The spa at Sundance features walls made from sunflower seed shells and gives guests a complimentary 15-minute organic foot bath. Signature treatments include a stone massage and men's facial.
The 90-minute Sundance Stone Massage combines the experience of human touch and stone therapy with American Indian principals of the four directions.
During the massage, which costs about $150, smooth, heated basalt stones are placed on the body in a pattern symbolizing the principal of the four directions. Each stone represents a different color, animal, life cycle and direction. The stones then are used in body-balancing for a medium pressure massage.
Following an afternoon of pampering and self-indulgence, some guests grab a book and sit by the fireplace. Others take a walk on the twisting trails or hop on the year-round ski lift for a view of the area. Some tap into their own creativity at the Art Shack.
|Getting there: Rental cars and car services are available at Salt Lake City International Airport Executive Charter (www.executive-charter.com/, (800) 787-0570) will take two people by limo or SUV from the airport to Sundance for $70. Each additional person is $35. Sundance will arrange for you to be picked up when you make your reservation. That costs $45 per person each way, with a $70 minimum. Dining: Sundance offers three quality restaurants on the premises. The Tree Room, the resort's premier restaurant, features the seasonal mountain cuisine of Chef Jason Knibb. Specialties include sour cherry braised short ribs with quinoa and grilled venison, with a red wine juniper sauce. The Foundry Grill is a more casual restaurant that features hearty, down-home cooking. The Owl Bar is a restored 1890s Victorian rosewood bar, known to have been frequented by Butch Cassidy's Hole-in-the-Wall Gang. Moved in 1994 from Thermopolis, Wyo., to Sundance, it offers a limited bar menu. Lodging: Sundance has five options for lodging, which include a standard double occupancy rate until Dec. 19 for $205 a night, a mountain suite loft for $315, a two-bedroom home for $500 and a four-bedroom home for $700. Information and reservations: Phone (800) 892-1600 or visit www.sundanceresort.com|
Workshops here are designed to encourage individual growth and personal expression. Sundance provides year-round classes in photography, glass blowing, paper making, pottery and jewelry design.

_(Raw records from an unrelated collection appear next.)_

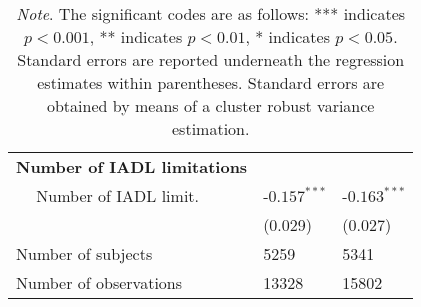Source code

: \documentclass[12pt]{article}
\begin{document}
\begin{table}[htbp]
\begin{tabular}{ll ll}
\multicolumn{2}{l}{\textbf{Number of IADL limitations}}\\
& Number of IADL limit.    & -$0.157^{***}$ & -$0.163^{***}$   \\
&                                        &  (0.029)       &  (0.027)         \\
\multicolumn{2}{l}{Number of subjects}       &   5259         &  5341            \\
\multicolumn{2}{l}{Number of observations}   &   13328        &  15802           \\
\hline
\end{tabular}
\caption*{\footnotesize{\textit{Note}. The significant codes are as follows: *** indicates $p < 0.001$, ** indicates $p < 0.01$, * indicates $p <0.05$. Standard errors are reported underneath the regression estimates within parentheses. Standard errors are obtained by means of a cluster robust variance estimation.}}
\end{table}


\end{document}
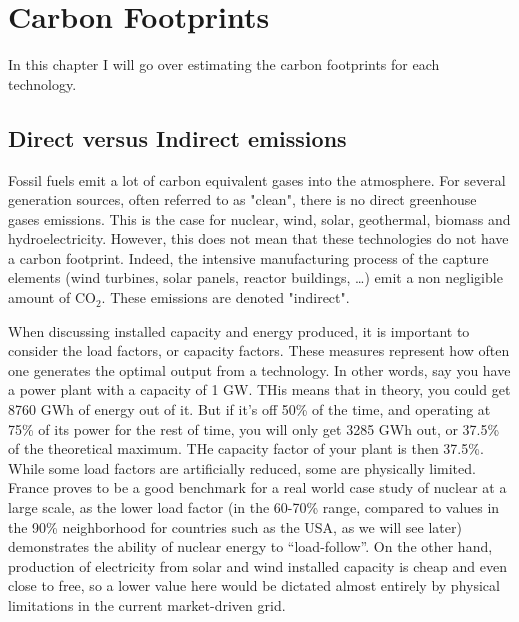 \setchapterpreamble[u]{\margintoc}
\chapter{Carbon Footprints}

In this chapter I will go over estimating the carbon footprints for each technology.



\section{Direct versus Indirect emissions}

Fossil fuels emit a lot of carbon equivalent gases into the atmosphere. For several generation sources, often referred to as "clean", there is no direct greenhouse gases emissions. This is the case for nuclear, wind, solar, geothermal, biomass and hydroelectricity. However, this does not mean that these technologies do not have a carbon footprint. Indeed, the intensive manufacturing process of the capture elements (wind turbines, solar panels, reactor buildings, \ldots) emit a non negligible amount of $\mathrm{CO_2}$. These emissions are denoted "indirect".

When discussing installed capacity and energy produced, it is important to consider the load factors, or capacity factors. These measures represent how often one generates the optimal output from a technology. In other words, say you have a power plant with a capacity of 1 GW. THis means that in theory, you could get 8760 GWh of energy out of it. But if it's off 50\% of the time, and operating at 75\% of its power for the rest of time, you will only get 3285 GWh out, or 37.5\% of the theoretical maximum. THe capacity factor of your plant is then 37.5\%. While some load factors are artificially reduced, some are physically limited. France proves to be a good benchmark for a real world case study of nuclear at a large scale, as the lower load factor (in the 60-70\% range, compared to values in the 90\% neighborhood for countries such as the USA, as we will see later) demonstrates the ability of nuclear energy to “load-follow”. On the other hand, production of electricity from solar and wind installed capacity is cheap and even close to free, so a lower value here would be dictated almost entirely by physical limitations in the current market-driven grid.



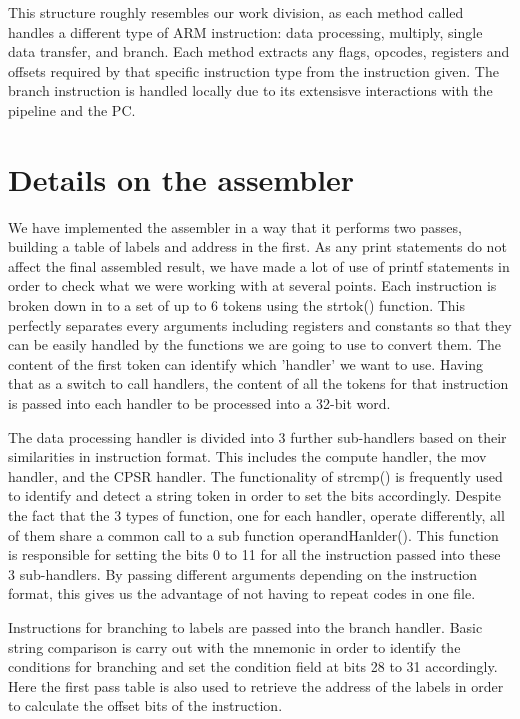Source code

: \documentclass[11pt]{article}
\begin{document}
\medskip

This structure roughly resembles our work division, as each method called handles a different type of ARM instruction: data processing, multiply, single data transfer, and branch. Each method extracts any flags, opcodes, registers and offsets required by that specific instruction type from the instruction given. The branch instruction is handled locally due to its extensisve interactions with the pipeline and the PC.

\section{Details on the assembler}

We have implemented the assembler in a way that it performs two passes, building a table of labels and address in the first. As any print statements do not affect the final assembled result, we have made a lot of use of printf statements in order to check what we were working with at several points. Each instruction is broken down in to a set of up to 6 tokens using the strtok() function. This perfectly separates every arguments including registers and constants so that they can be easily handled by the functions we are going to use to convert them. The content of the first token can identify which 'handler' we want to use. Having that as a switch to call handlers, the content of all the tokens for that instruction is passed into each handler to be processed into a 32-bit word.

\medskip

The data processing handler is divided into 3 further sub-handlers based on their similarities in instruction format. This includes the compute handler, the mov handler, and the CPSR handler. The functionality of strcmp() is frequently used to identify and detect a string token in order to set the bits accordingly.  Despite the fact that the 3 types of function, one for each handler, operate differently, all of them share a common call to a sub function operandHanlder(). This function is responsible for setting the bits 0 to 11 for all the instruction passed into these 3 sub-handlers. By passing different arguments depending on the instruction format, this gives us the advantage of not having to repeat codes in one file. 

\medskip

Instructions for branching to labels are passed into the branch handler. Basic string comparison is carry out with the mnemonic in order to identify the conditions for branching and set the condition field at bits 28 to 31 accordingly. Here the first pass table is also used to retrieve the address of the labels in order to calculate the offset bits of the instruction.
\end{document}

Classes often integrate nature into the artistic process. For example, jewelry-making classes may begin with a trip to a nearby quarry to select natural stones and minerals. Photography classes, called "Photography: Movement," might involve horseback riding or snowshoeing in the mountains.
Other activities include moonlight hikes, stargazing parties, yoga, wellness workshops, open-air cinemas, author readings and ongoing film screenings.
But perhaps most popular is the Sundance Institute, which was created in 1981 as a place to nurture artistic expression in independent film.
The Institute is a not-for-profit, multidisciplinary cultural enterprise that the organizers say is dedicated to the development of artists of independent vision and to the presentation of their work.
Redford, a regular at the resort, received an honorary Academy Award earlier this year for his work as an actor, director and producer, with special recognition for his promotion of independent cinema through the Sundance Film Festival.
When not in production on a film, Redford serves as a resource to young filmmakers during the summer months in the Institute Lab programs.
Every summer since its creation, the institute has offered professional theater under the stars. However, this year's final performance of "Dear World" in August marked the end of the decades-old tradition.
In its place, the Sundance Village is offering a series of cultural programs, which will include touring musicals.